Beyond Susceptible and Resistant, Part I: Treatment of Infections Due to Gram-Negative Organisms With Inducible β-Lactamases

Conan MacDougall 1,
PMCID: PMC3136230  PMID: 22477821

Abstract

Inactivation of β-lactams by the action of β-lactamase enzymes is the most common mode of resistance to these drugs among Gram-negative organisms. The genomes of some key clinical pathogens such as Enterobacter and Pseudomonas encode AmpC, an inducible chromosomal β-lactamase. The potent activity of AmpC against broad-spectrum β-lactams complicates treatment of organisms with this gene. Antibiotic exposure can select for mutants expressing high levels of this enzyme, leading to the emergence of resistant isolates and failure of therapy, even when the initial isolate is fully susceptible. The risk of selecting for resistant organisms varies according to the particular β-lactam used for treatment. This article reviews the microbiology of these enzymes, summarizes clinical data on the frequency emergence of resistance, and discusses considerations for antimicrobial treatment of these organisms.

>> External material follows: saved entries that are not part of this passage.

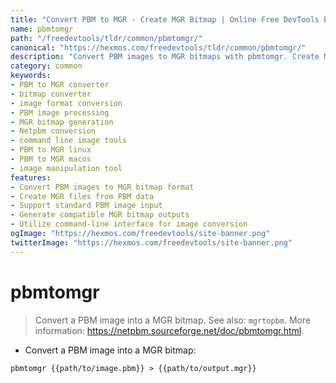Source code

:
 ```yaml
---
title: "Convert PBM to MGR - Create MGR Bitmap | Online Free DevTools by Hexmos"
name: pbmtomgr
path: "/freedevtools/tldr/common/pbmtomgr/"
canonical: "https://hexmos.com/freedevtools/tldr/common/pbmtomgr/"
description: "Convert PBM images to MGR bitmaps with pbmtomgr. Create MGR bitmap files from PBM format. Free online tool, no registration required."
category: common
keywords:
- PBM to MGR converter
- bitmap converter
- image format conversion
- PBM image processing
- MGR bitmap generation
- Netpbm conversion
- command line image tools
- PBM to MGR linux
- PBM to MGR macos
- image manipulation tool
features:
- Convert PBM images to MGR bitmap format
- Create MGR files from PBM data
- Support standard PBM image input
- Generate compatible MGR bitmap outputs
- Utilize command-line interface for image conversion
ogImage: "https://hexmos.com/freedevtools/site-banner.png"
twitterImage: "https://hexmos.com/freedevtools/site-banner.png"
---
```


# pbmtomgr

> Convert a PBM image into a MGR bitmap.
> See also: `mgrtopbm`.
> More information: <https://netpbm.sourceforge.net/doc/pbmtomgr.html>.

- Convert a PBM image into a MGR bitmap:

`pbmtomgr {{path/to/image.pbm}} > {{path/to/output.mgr}}`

Keywords: β-lactamases, drug resistance, microbial, Enterobacter, Pseudomonas

INTRODUCTION

β-Lactams (i.e., penicillins, cephalosporins, monobactams, and carbapenems) are the most widely used class of antibacterial agents, especially in children.1 Resistance to β-lactams among Gram-negative organisms is primarily mediated through the elaboration of β-lactamases, hundreds of different varieties of which have been characterized.2 The effect of β-lactamases is generally reflected by the standard susceptibility tests that microbiology laboratories perform on clinical isolates. Thus, clinicians do not require an exhaustive knowledge of β-lactamase activity to choose an appropriate agent. However, the expression of certain β-lactamases can result in resistance not reflected in the in vitro susceptibility measured at the time of isolation. This can lead to the development of resistance in an originally susceptible isolate and failure of therapy. Resistance to β-lactams is particularly problematic in pediatrics, as many non–β-lactams have safety concerns or limited experience in children. In this article we review the microbiology of organisms capable of expressing chromosomal β-lactamase (AmpC)-type β-lactamases and the implications for antibacterial therapy for clinicians, with an emphasis on the treatment of Enterobacter and Pseudomonas species.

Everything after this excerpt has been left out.